We’ve recently gotten a new spotting scope thru which to take photographs. I’m still learning to use it effectively, so the first shots have been a little fuzzy. Even so, I thought it would be fun to post this shot of the two as they sat together at the top of a tree.

The eagle behavior suggests the eggs are not yet in the nest. Otherwise one eagle would remain on it at all times. I’ll be looking for that telltale sign in the next month or so.

Monday, February 18, 2008


Great blue heron. Fly away, leave your cares behind. Is it that way? I can’t imagine so…on occasion there is a heron in my yard, walking, stalking prey along the shoreline, drawing up a lanky leg to take a step, by step…until it freezes, and then STRIKES. So fast. So precise. Be quick to notice the next thing visible. It is a fish in the bill for mere seconds before the silhouette is seen moving down the slender neck. In a flash the feeding is over.

Most times the herons feed here without distraction, but on occasion, there are some. One time the heron standing so still on the shore that it could have been a sculpture, except for the blood that was visible and spreading on it’s smooth feathers. Ironically enough, there was a red-winged blackbird whose nest was close by and that blackbird wasn’t about to allow the nest to be disturbed. It was fascinating to watch as the blackbird attacked the comparatively giant heron, actually striking it over and over again. Although the blackbird had drawn blood, it must have been like a gnat bite, a mosquito pestering the giant. Eventually the heron caught its prey and moved on, leaving the blackbird to perch and sing again.

Here's another picture of an eagle soaring overhead…more info coming soon on the happy couple…

Thursday, February 14, 2008


It seems only right to comment on the topic of ‘love’, given today is Valentine’s Day. Our local love bird bald eagle couple has been active recently. They are often in or on the nest, which implied to me that they had eggs there. However, I saw them yesterday both sitting in a treetop, k-i-ss-i-n-g. Okay, maybe not literally kissing, but they did seem to nuzzle and sit ever so close to each other on the straining top branch of the tree.

According to eagles choose a mate for life. The pair equally defends the nest territory during breeding season. That is now for us in the PNW. Interestingly enough, last week I saw a mature bald eagle flying in formation with an immature bald eagle briefly. They parted ways, both soaring at almost the same height until the immature eagle flew out of sight. Perhaps there was a subtle warning given by the mature eagle…since then, I haven’t seen any other raptors in the area.

I’ll be keeping an eagle eye out, and the telescope handy, looking for signs there are eggs in the nest within the next month. Exciting times here at the Gardener’s Roost!

Sunday, February 10, 2008


What does this phrase mean to you? Does it indicate that you should look up, regain situation awareness, pay attention to that which is happening around you?

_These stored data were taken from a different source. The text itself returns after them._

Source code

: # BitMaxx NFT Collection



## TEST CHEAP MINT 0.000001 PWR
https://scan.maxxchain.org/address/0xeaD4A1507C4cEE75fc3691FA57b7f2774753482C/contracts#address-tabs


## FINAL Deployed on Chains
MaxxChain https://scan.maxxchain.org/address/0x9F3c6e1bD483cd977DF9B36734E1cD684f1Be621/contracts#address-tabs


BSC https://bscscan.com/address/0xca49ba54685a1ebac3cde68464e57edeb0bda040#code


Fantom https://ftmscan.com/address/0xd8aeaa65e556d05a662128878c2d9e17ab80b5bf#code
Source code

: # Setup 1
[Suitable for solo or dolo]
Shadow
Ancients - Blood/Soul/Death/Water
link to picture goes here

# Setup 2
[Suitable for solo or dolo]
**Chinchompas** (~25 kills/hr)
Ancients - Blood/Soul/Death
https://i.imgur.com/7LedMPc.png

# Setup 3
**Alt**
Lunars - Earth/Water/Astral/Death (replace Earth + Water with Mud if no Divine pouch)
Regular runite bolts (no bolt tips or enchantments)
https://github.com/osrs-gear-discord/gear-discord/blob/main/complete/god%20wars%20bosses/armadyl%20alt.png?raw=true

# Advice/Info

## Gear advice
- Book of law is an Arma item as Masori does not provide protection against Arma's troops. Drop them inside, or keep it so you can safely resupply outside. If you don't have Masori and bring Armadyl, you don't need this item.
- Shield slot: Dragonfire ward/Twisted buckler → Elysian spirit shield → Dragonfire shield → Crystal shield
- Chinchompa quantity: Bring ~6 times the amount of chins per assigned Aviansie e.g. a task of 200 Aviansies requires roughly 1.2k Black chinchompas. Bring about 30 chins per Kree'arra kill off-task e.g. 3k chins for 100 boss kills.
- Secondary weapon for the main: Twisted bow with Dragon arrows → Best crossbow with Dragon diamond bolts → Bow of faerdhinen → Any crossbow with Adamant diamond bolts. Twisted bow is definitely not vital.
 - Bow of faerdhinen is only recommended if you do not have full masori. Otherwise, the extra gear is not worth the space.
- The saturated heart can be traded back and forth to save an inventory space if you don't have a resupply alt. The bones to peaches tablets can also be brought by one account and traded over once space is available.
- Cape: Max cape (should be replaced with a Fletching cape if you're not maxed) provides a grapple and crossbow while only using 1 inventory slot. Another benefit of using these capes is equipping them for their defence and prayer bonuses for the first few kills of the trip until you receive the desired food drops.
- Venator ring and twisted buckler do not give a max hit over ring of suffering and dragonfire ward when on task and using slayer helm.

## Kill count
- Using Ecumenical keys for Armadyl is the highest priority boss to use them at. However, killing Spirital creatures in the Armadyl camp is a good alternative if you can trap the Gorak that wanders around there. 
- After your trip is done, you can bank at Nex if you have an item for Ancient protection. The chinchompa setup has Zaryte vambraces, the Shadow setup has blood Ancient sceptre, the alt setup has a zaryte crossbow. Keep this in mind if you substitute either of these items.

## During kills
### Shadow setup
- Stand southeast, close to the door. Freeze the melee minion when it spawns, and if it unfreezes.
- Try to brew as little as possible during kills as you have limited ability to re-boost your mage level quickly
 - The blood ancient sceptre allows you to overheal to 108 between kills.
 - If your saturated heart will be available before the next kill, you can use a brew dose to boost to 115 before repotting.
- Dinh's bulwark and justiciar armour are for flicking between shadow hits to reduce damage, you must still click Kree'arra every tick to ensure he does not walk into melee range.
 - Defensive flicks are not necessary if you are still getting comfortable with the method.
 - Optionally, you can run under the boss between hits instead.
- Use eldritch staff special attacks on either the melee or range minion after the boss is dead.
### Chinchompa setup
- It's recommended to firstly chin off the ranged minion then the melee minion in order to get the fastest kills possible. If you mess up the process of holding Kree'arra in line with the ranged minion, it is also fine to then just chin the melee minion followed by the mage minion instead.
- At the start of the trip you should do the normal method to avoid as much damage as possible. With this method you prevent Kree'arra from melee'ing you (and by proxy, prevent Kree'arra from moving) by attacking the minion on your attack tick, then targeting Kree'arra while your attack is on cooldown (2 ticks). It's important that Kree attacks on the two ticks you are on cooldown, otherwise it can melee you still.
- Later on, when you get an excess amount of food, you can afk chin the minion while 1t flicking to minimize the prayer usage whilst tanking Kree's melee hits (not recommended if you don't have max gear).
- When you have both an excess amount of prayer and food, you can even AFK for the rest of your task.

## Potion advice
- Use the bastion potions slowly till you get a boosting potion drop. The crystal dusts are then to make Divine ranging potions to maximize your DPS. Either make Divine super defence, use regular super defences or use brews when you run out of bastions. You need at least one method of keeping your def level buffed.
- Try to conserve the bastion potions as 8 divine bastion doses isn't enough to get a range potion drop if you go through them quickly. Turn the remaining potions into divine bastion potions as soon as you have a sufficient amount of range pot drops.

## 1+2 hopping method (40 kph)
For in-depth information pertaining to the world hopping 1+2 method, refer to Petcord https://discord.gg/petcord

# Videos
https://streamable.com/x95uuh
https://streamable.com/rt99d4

Looking through a corkscrew willow, perhaps you sense the plant reaching for the sun and crisp air. You may not be able to discern them, but small buds are there, just waiting for a little warmth to coax them forward in their quest to burst to life.

Life is evident with the ripe red rose hips. They call to various species of birds to come hither and indulge in a tasty meal. Their bold color balances the winter blue sky.

So consider being 'heads up', and take the opportunity to absorb all of nature that surrounds you.

For More Information on Pacific Northwest Native plants and for which animals they provide sustenence, see

Saturday, February 2, 2008

Garden Beds and Ice Fishing

Well friends, it has been an interesting week here at the Gardener's Roost. There has been snow, rain, more snow, some sun, and we're back to occasional rain. The transitions in the garden have been interesting to watch. The gardens are all snug in their beds, some covered by green 'floating row covers'. Gazing down and overseeing a vegetable bed are the deadheads of the cardoon. They seem to be watching over the covered plants in anticipation of the spring that will soon bring renewed growth.

But look beyond the frozen ground and you can see ice on the lake. And wait! Look closer. The most amazing thing happened. The eagle went ice fishing. It's true. While gazing at the frozen lake, I spied the eagle about to make a diving pass, diving at ice. He swooped and rose, swooped and rose, and then swooped down to a gentle landing on the ice. Once there, he peered down, seeming to yearn for a tasty morsel that lay just beneath the surface. He circled around and around the spot, leaving talon tracks that retraced themselves. He picked at the ice with his beak, appearing frustrated that he couldn’t get at the delicacies that taunted him from below. He hopped, circled, pecked, stopped, studied. Circling around again and again, he finally gave up the quest for whatever caught his watchful eye from beneath the layer of ice.

Sleep well, plants. Good fishing to you, eagles. Spring and new growth—a new cycle of life of every kind—is just a blink away.